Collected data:
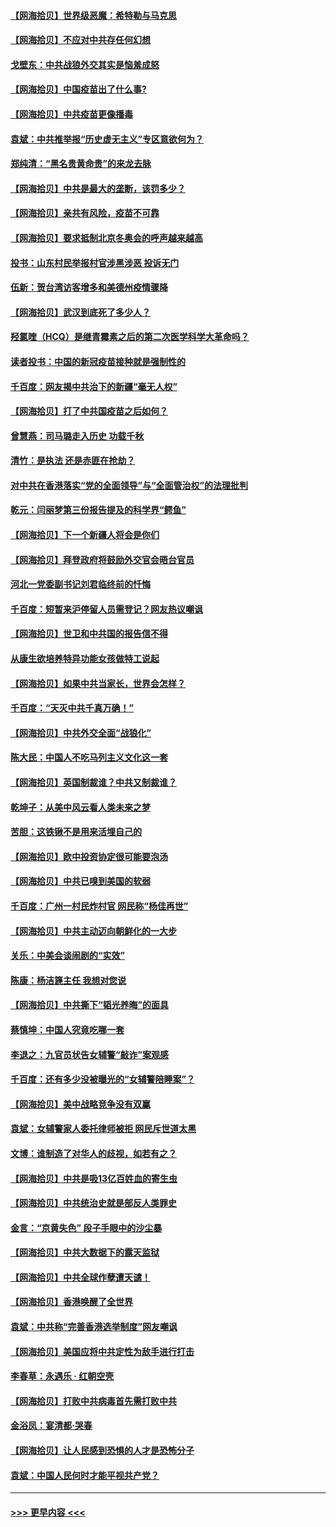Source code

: #### [【网海拾贝】世界级恶魔：希特勒与马克思](../pages/nsc993/n12884062.md?t=04170002) 
#### [【网海拾贝】不应对中共存任何幻想](../pages/nsc993/n12881460.md?t=04170002) 
#### [戈壁东：中共战狼外交其实是恼羞成怒](../pages/nsc993/n12880392.md?t=04170002) 
#### [【网海拾贝】中国疫苗出了什么事?](../pages/nsc993/n12879124.md?t=04170002) 
#### [【网海拾贝】中共疫苗更像播毒](../pages/nsc993/n12876631.md?t=04170002) 
#### [袁斌：中共推举报“历史虚无主义”专区意欲何为？](../pages/nsc993/n12876530.md?t=04170002) 
#### [郑纯清：“黑名贵黄命贵”的来龙去脉](../pages/nsc993/n12875589.md?t=04170002) 
#### [【网海拾贝】中共是最大的垄断，该罚多少？](../pages/nsc993/n12874006.md?t=04170002) 
#### [【网海拾贝】亲共有风险，疫苗不可靠](../pages/nsc993/n12872224.md?t=04170002) 
#### [【网海拾贝】要求抵制北京冬奥会的呼声越来越高](../pages/nsc993/n12868962.md?t=04170002) 
#### [投书：山东村民举报村官涉黑涉恶 投诉无门](../pages/nsc993/n12869726.md?t=04170002) 
#### [伍新：贺台湾访客增多和美德州疫情骤降](../pages/nsc993/n12865651.md?t=04170002) 
#### [【网海拾贝】武汉到底死了多少人？](../pages/nsc993/n12863707.md?t=04170002) 
#### [羟氯喹（HCQ）是继青霉素之后的第二次医学科学大革命吗？](../pages/nsc993/n12638564.md?t=04170002) 
#### [读者投书：中国的新冠疫苗接种就是强制性的](../pages/nsc993/n12859932.md?t=04170002) 
#### [千百度：网友揭中共治下的新疆“毫无人权”](../pages/nsc993/n12858385.md?t=04170002) 
#### [【网海拾贝】打了中共国疫苗之后如何？](../pages/nsc993/n12857866.md?t=04170002) 
#### [曾慧燕：司马璐走入历史 功载千秋](../pages/nsc993/n12856996.md?t=04170002) 
#### [清竹：是执法 还是赤匪在抢劫？](../pages/nsc993/n12856952.md?t=04170002) 
#### [对中共在香港落实“党的全面领导”与“全面管治权”的法理批判](../pages/nsc993/n12856929.md?t=04170002) 
#### [乾元：闫丽梦第三份报告提及的科学界“鳄鱼”](../pages/nsc993/n12855985.md?t=04170002) 
#### [【网海拾贝】下一个新疆人将会是你们](../pages/nsc993/n12855864.md?t=04170002) 
#### [【网海拾贝】拜登政府将鼓励外交官会晤台官员](../pages/nsc993/n12853615.md?t=04170002) 
#### [河北一党委副书记刘君临终前的忏悔](../pages/nsc993/n12849420.md?t=04170002) 
#### [千百度：短暂来沪停留人员需登记？网友热议嘲讽](../pages/nsc993/n12853497.md?t=04170002) 
#### [【网海拾贝】世卫和中共国的报告信不得](../pages/nsc993/n12850902.md?t=04170002) 
#### [从康生欲培养特异功能女孩做特工说起](../pages/nsc993/n12849289.md?t=04170002) 
#### [【网海拾贝】如果中共当家长，世界会怎样？](../pages/nsc993/n12848436.md?t=04170002) 
#### [千百度：“天灭中共千真万确！”](../pages/nsc993/n12845659.md?t=04170002) 
#### [【网海拾贝】中共外交全面“战狼化”](../pages/nsc993/n12845607.md?t=04170002) 
#### [陈大民：中国人不吃马列主义文化这一套](../pages/nsc993/n12842496.md?t=04170002) 
#### [【网海拾贝】英国制裁谁？中共又制裁谁？](../pages/nsc993/n12840909.md?t=04170002) 
#### [乾坤子：从美中风云看人类未来之梦](../pages/nsc993/n12840590.md?t=04170002) 
#### [苦胆：这铁锹不是用来活埋自己的](../pages/nsc993/n12839512.md?t=04170002) 
#### [【网海拾贝】欧中投资协定很可能要泡汤](../pages/nsc993/n12835122.md?t=04170002) 
#### [【网海拾贝】中共已嗅到美国的软弱](../pages/nsc993/n12832411.md?t=04170002) 
#### [千百度：广州一村民炸村官 网民称“杨佳再世”](../pages/nsc993/n12832380.md?t=04170002) 
#### [【网海拾贝】中共主动迈向朝鲜化的一大步](../pages/nsc993/n12829887.md?t=04170002) 
#### [关乐：中美会谈闹剧的“实效”](../pages/nsc993/n12826698.md?t=04170002) 
#### [陈康：杨洁篪主任  我想对您说](../pages/nsc993/n12826609.md?t=04170002) 
#### [【网海拾贝】中共撕下“韬光养晦”的面具](../pages/nsc993/n12826459.md?t=04170002) 
#### [蔡慎坤：中国人究竟吃哪一套](../pages/nsc993/n12826010.md?t=04170002) 
#### [李退之：九官员状告女辅警“敲诈”案观感](../pages/nsc993/n12823984.md?t=04170002) 
#### [千百度：还有多少没被曝光的“女辅警陪睡案”？](../pages/nsc993/n12822136.md?t=04170002) 
#### [【网海拾贝】美中战略竞争没有双赢](../pages/nsc993/n12822105.md?t=04170002) 
#### [袁斌：女辅警家人委托律师被拒 网民斥世道太黑](../pages/nsc993/n12822004.md?t=04170002) 
#### [文博：谁制造了对华人的歧视，如若有之？](../pages/nsc993/n12821635.md?t=04170002) 
#### [【网海拾贝】中共是吸13亿百姓血的寄生虫](../pages/nsc993/n12819191.md?t=04170002) 
#### [【网海拾贝】中共统治史就是部反人类罪史](../pages/nsc993/n12816738.md?t=04170002) 
#### [金言：“京黄失色” 段子手眼中的沙尘暴](../pages/nsc993/n12815700.md?t=04170002) 
#### [【网海拾贝】中共大数据下的露天监狱](../pages/nsc993/n12811075.md?t=04170002) 
#### [【网海拾贝】中共全球作孽遭天谴！](../pages/nsc993/n12810258.md?t=04170002) 
#### [【网海拾贝】香港唤醒了全世界](../pages/nsc993/n12809100.md?t=04170002) 
#### [袁斌：中共称“完善香港选举制度”网友嘲讽](../pages/nsc993/n12808994.md?t=04170002) 
#### [【网海拾贝】美国应将中共定性为敌手进行打击](../pages/nsc993/n12806870.md?t=04170002) 
#### [李春草：永遇乐 · 红朝空壳](../pages/nsc993/n12805365.md?t=04170002) 
#### [【网海拾贝】打败中共病毒首先需打败中共](../pages/nsc993/n12803930.md?t=04170002) 
#### [金浴凤：宴清都‧哭春](../pages/nsc993/n12801601.md?t=04170002) 
#### [【网海拾贝】让人民感到恐惧的人才是恐怖分子](../pages/nsc993/n12799347.md?t=04170002) 
#### [袁斌：中国人民何时才能平视共产党？](../pages/nsc993/n12799306.md?t=04170002) 

----
#### [ >>> 更早内容 <<< ](../indexes/nsc993-earlier.md)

## [Task requirements]
Look back at the entries above. Retype the line with "#### [【网海拾贝】打了", the line with "#### [河北一党委副书记", and all lines in between.

## [Response below]
#### [【网海拾贝】打了中共国疫苗之后如何？](../pages/nsc993/n12857866.md?t=04170002) 
#### [曾慧燕：司马璐走入历史 功载千秋](../pages/nsc993/n12856996.md?t=04170002) 
#### [清竹：是执法 还是赤匪在抢劫？](../pages/nsc993/n12856952.md?t=04170002) 
#### [对中共在香港落实“党的全面领导”与“全面管治权”的法理批判](../pages/nsc993/n12856929.md?t=04170002) 
#### [乾元：闫丽梦第三份报告提及的科学界“鳄鱼”](../pages/nsc993/n12855985.md?t=04170002) 
#### [【网海拾贝】下一个新疆人将会是你们](../pages/nsc993/n12855864.md?t=04170002) 
#### [【网海拾贝】拜登政府将鼓励外交官会晤台官员](../pages/nsc993/n12853615.md?t=04170002) 
#### [河北一党委副书记刘君临终前的忏悔](../pages/nsc993/n12849420.md?t=04170002) 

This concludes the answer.